Dataset entries
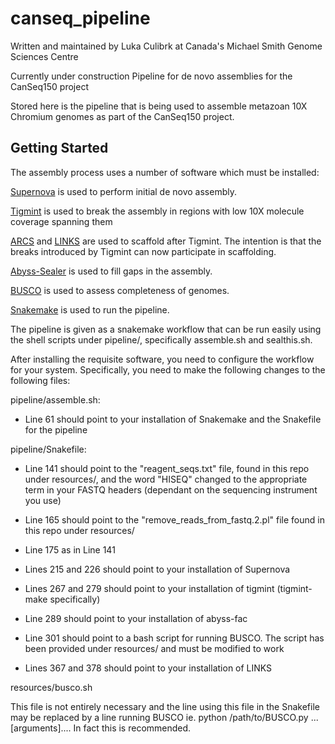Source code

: # canseq_pipeline
Written and maintained by Luka Culibrk at Canada's Michael Smith Genome Sciences Centre

Currently under construction
Pipeline for de novo assemblies for the CanSeq150 project

Stored here is the pipeline that is being used to assemble metazoan 10X Chromium genomes as part of the CanSeq150 project. 

## Getting Started
The assembly process uses a number of software which must be installed:

[Supernova](https://support.10xgenomics.com/de-novo-assembly/software/overview/latest/welcome) is used to perform initial de novo assembly.

[Tigmint](https://github.com/bcgsc/tigmint) is used to break the assembly in regions with low 10X molecule coverage spanning them

[ARCS](https://github.com/bcgsc/arcs) and [LINKS](https://github.com/bcgsc/LINKS) are used to scaffold after Tigmint. The intention is that the breaks introduced by Tigmint can now participate in scaffolding.

[Abyss-Sealer](https://github.com/bcgsc/abyss/tree/master/Sealer) is used to fill gaps in the assembly.

[BUSCO](https://busco.ezlab.org/) is used to assess completeness of genomes.

[Snakemake](https://snakemake.readthedocs.io/en/stable/) is used to run the pipeline.

The pipeline is given as a snakemake workflow that can be run easily using the shell scripts under pipeline/, specifically assemble.sh and sealthis.sh.

After installing the requisite software, you need to configure the workflow for your system. Specifically, you need to make the following changes to the following files:

pipeline/assemble.sh: 
* Line 61 should point to your installation of Snakemake and the Snakefile for the pipeline

pipeline/Snakefile:
* Line 141 should point to the "reagent_seqs.txt" file, found in this repo under resources/, and the word "HISEQ" changed to the appropriate term in your FASTQ headers (dependant on the sequencing instrument you use)

* Line 165 should point to the "remove_reads_from_fastq.2.pl" file found in this repo under resources/

* Line 175 as in Line 141

* Lines 215 and 226 should point to your installation of Supernova

* Lines 267 and 279 should point to your installation of tigmint (tigmint-make specifically)

* Line 289 should point to your installation of abyss-fac

* Line 301 should point to a bash script for running BUSCO. The script has been provided under resources/ and must be modified to work

* Lines 367 and 378 should point to your installation of LINKS

resources/busco.sh

This file is not entirely necessary and the line using this file in the Snakefile may be replaced by a line running BUSCO ie. python /path/to/BUSCO.py ...\[arguments].... In fact this is recommended.

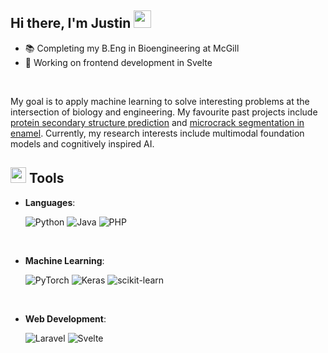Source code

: ## Hi there, I'm Justin <img src="https://media.giphy.com/media/hvRJCLFzcasrR4ia7z/giphy.gif" width="28px" height="28px"> 

- 📚 Completing my B.Eng in Bioengineering at McGill
- 🚀 Working on frontend development in Svelte

<br>

My goal is to apply machine learning to solve interesting problems at the intersection of biology and engineering. My favourite past projects include [protein secondary structure prediction] and [microcrack segmentation in enamel]. Currently, my research interests include multimodal foundation models and cognitively inspired AI.
<br>

## <img src="https://media2.giphy.com/media/QssGEmpkyEOhBCb7e1/giphy.gif?cid=ecf05e47a0n3gi1bfqntqmob8g9aid1oyj2wr3ds3mg700bl&rid=giphy.gif" width ="25"><b> Tools</b>

<p align="center">

- **Languages**:
    
    ![Python](https://img.shields.io/badge/python-3670A0?style=for-the-badge&logo=python&logoColor=ffdd54)
    ![Java](https://img.shields.io/badge/java-%23ED8B00.svg?style=for-the-badge&logo=java&logoColor=white)
    ![PHP](https://img.shields.io/badge/php-%23777BB4.svg?style=for-the-badge&logo=php&logoColor=white)

<br>

- **Machine Learning**:
    
    ![PyTorch](https://img.shields.io/badge/PyTorch-%23EE4C2C.svg?style=for-the-badge&logo=PyTorch&logoColor=white)
    ![Keras](https://img.shields.io/badge/Keras-%23D00000.svg?style=for-the-badge&logo=Keras&logoColor=white)
    ![scikit-learn](https://img.shields.io/badge/scikit--learn-%23F7931E.svg?style=for-the-badge&logo=scikit-learn&logoColor=white)

<br>

- **Web Development**:
    
  ![Laravel](https://img.shields.io/badge/laravel-%23FF2D20.svg?style=for-the-badge&logo=laravel&logoColor=white)
  ![Svelte](https://img.shields.io/badge/Svelte-4A4A55?style=for-the-badge&logo=svelte&logoColor=FF3E00)

</p>

<br>


[protein secondary structure prediction]: https://github.com/justincharney/Python_Machine_Learning/blob/main/PSS_Prediction.ipynb
[microcrack segmentation in enamel]: https://github.com/justincharney/Python_Machine_Learning/blob/main/enamel_crack_segmentation.ipynb
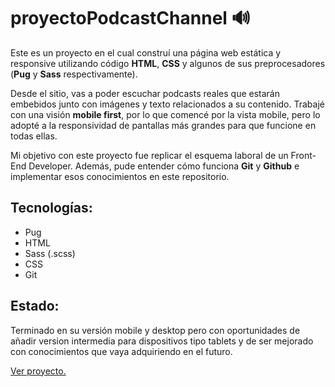 # proyectoPodcastChannel 🔊

Este es un proyecto en el cual construí una página web estática y responsive utilizando código **HTML**, **CSS** y algunos de sus preprocesadores (**Pug** y **Sass** respectivamente).

Desde el sitio, vas a poder escuchar podcasts reales que estarán embebidos junto con imágenes y texto relacionados a su contenido. Trabajé con una visión **mobile first**, por lo que comencé por la vista mobile, pero lo adopté a la responsividad de pantallas más grandes para que funcione en todas ellas.

Mi objetivo con este proyecto fue replicar el esquema laboral de un Front-End Developer. Además, pude entender cómo funciona **Git** y **Github** e implementar esos conocimientos en este repositorio.


## Tecnologías:

- Pug
- HTML
- Sass (.scss)
- CSS
- Git

## Estado:

Terminado en su versión mobile y desktop pero con oportunidades de añadir version intermedia para dispositivos tipo tablets y de ser mejorado con conocimientos que vaya adquiriendo en el futuro.

[Ver proyecto.](https://llandkoer.github.io/proyectoPodcastChannel/ "Ver proyecto.")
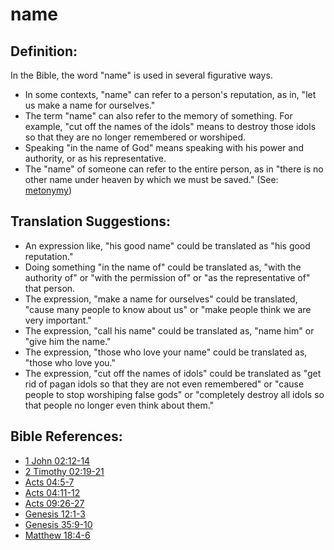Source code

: # name #

## Definition: ##

In the Bible, the word "name" is used in several figurative ways.

* In some contexts, "name" can refer to a person's reputation, as in, "let us make a name for ourselves."
* The term "name" can also refer to the memory of something. For example, "cut off the names of the idols" means to destroy those idols so that they are no longer remembered or worshiped.
* Speaking "in the name of God" means speaking with his power and authority, or as his representative.
* The "name" of someone can refer to the entire person, as in "there is no other name under heaven by which we must be saved." (See: [metonymy](en/ta-vol1/translate/man/figs-metonymy))

## Translation Suggestions: ##

* An expression like, "his good name" could be translated as "his good reputation."
* Doing something "in the name of" could be translated as, "with the authority of" or "with the permission of" or "as the representative of" that person.
* The expression, "make a name for ourselves" could be translated, "cause many people to know about us" or "make people think we are very important."
* The expression, "call his name" could be translated as, "name him" or "give him the name."
* The expression, "those who love your name" could be translated as, "those who love you."
* The expression, "cut off the names of idols" could be translated as "get rid of pagan idols so that they are not even remembered" or  "cause people to stop worshiping false gods" or "completely destroy all idols so that people no longer even think about them."



## Bible References: ##

* [1 John 02:12-14](en/tn/1jn/help/02/12)
* [2 Timothy 02:19-21](en/tn/2ti/help/02/19)
* [Acts 04:5-7](en/tn/act/help/04/05)
* [Acts 04:11-12](en/tn/act/help/04/11)
* [Acts 09:26-27](en/tn/act/help/09/26)
* [Genesis 12:1-3](en/tn/gen/help/12/01)
* [Genesis 35:9-10](en/tn/gen/help/35/09)
* [Matthew 18:4-6](en/tn/mat/help/18/04)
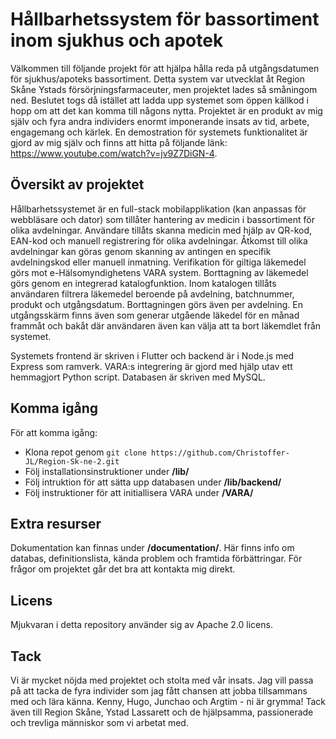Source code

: # Hållbarhetssystem för bassortiment inom sjukhus och apotek
Välkommen till följande projekt för att hjälpa hålla reda på utgångsdatumen för sjukhus/apoteks bassortiment. Detta system var utvecklat åt Region Skåne Ystads försörjningsfarmaceuter, men projektet lades så småningom ned. Beslutet togs då istället att ladda upp systemet som öppen källkod i hopp om att det kan komma till någons nytta. Projektet är en produkt av mig själv och fyra andra individers enormt imponerande insats av tid, arbete, engagemang och kärlek. En demostration för systemets funktionalitet är gjord av mig själv och finns att hitta på följande länk: https://www.youtube.com/watch?v=jv9Z7DiGN-4.

## Översikt av projektet
Hållbarhetssystemet är en full-stack mobilapplikation (kan anpassas för webbläsare och dator) som tillåter hantering av medicin i bassortiment för olika avdelningar. Användare tillåts skanna medicin med hjälp av QR-kod, EAN-kod och manuell registrering för olika avdelningar. Åtkomst till olika avdelningar kan göras genom skanning av antingen en specifik avdelningskod eller manuell inmatning. Verifikation för giltiga läkemedel görs mot e-Hälsomyndighetens VARA system. Borttagning av läkemedel görs genom en integrerad katalogfunktion. Inom katalogen tillåts användaren filtrera läkemedel beroende på avdelning, batchnummer, produkt och utgångsdatum. Borttagningen görs även per avdelning. En utgångsskärm finns även som generar utgående läkedel för en månad frammåt och bakåt där användaren även kan välja att ta bort läkemdlet från systemet.

Systemets frontend är skriven i Flutter och backend är i Node.js med Express som ramverk. VARA:s integrering är gjord med hjälp utav ett hemmagjort Python script. Databasen är skriven med MySQL.


## Komma igång
För att komma igång:
* Klona repot genom `git clone https://github.com/Christoffer-JL/Region-Sk-ne-2.git`
* Följ installationsinstruktioner under **/lib/**
* Följ intruktion för att sätta upp databasen under **/lib/backend/**
* Följ instruktioner för att initiallisera VARA under **/VARA/**


## Extra resurser
Dokumentation kan finnas under **/documentation/**. Här finns info om databas, definitionslista, kända problem och framtida förbättringar. För frågor om projektet går det bra att kontakta mig direkt.

## Licens
Mjukvaran i detta repository använder sig av Apache 2.0 licens.

## Tack
Vi är mycket nöjda med projektet och stolta med vår insats. Jag vill passa på att tacka de fyra individer som jag fått chansen att jobba tillsammans med och lära känna. Kenny, Hugo, Junchao och Argtim - ni är grymma! Tack även till Region Skåne, Ystad Lassarett och de hjälpsamma, passionerade och trevliga människor som vi arbetat med.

> REQUIRED ACTION
Copy each line of the records above that carries the word "Currently".

> RESPONSE
Currently under construction
My goal is to apply machine learning to solve interesting problems at the intersection of biology and engineering. My favourite past projects include [protein secondary structure prediction] and [microcrack segmentation in enamel]. Currently, my research interests include multimodal foundation models and cognitively inspired AI.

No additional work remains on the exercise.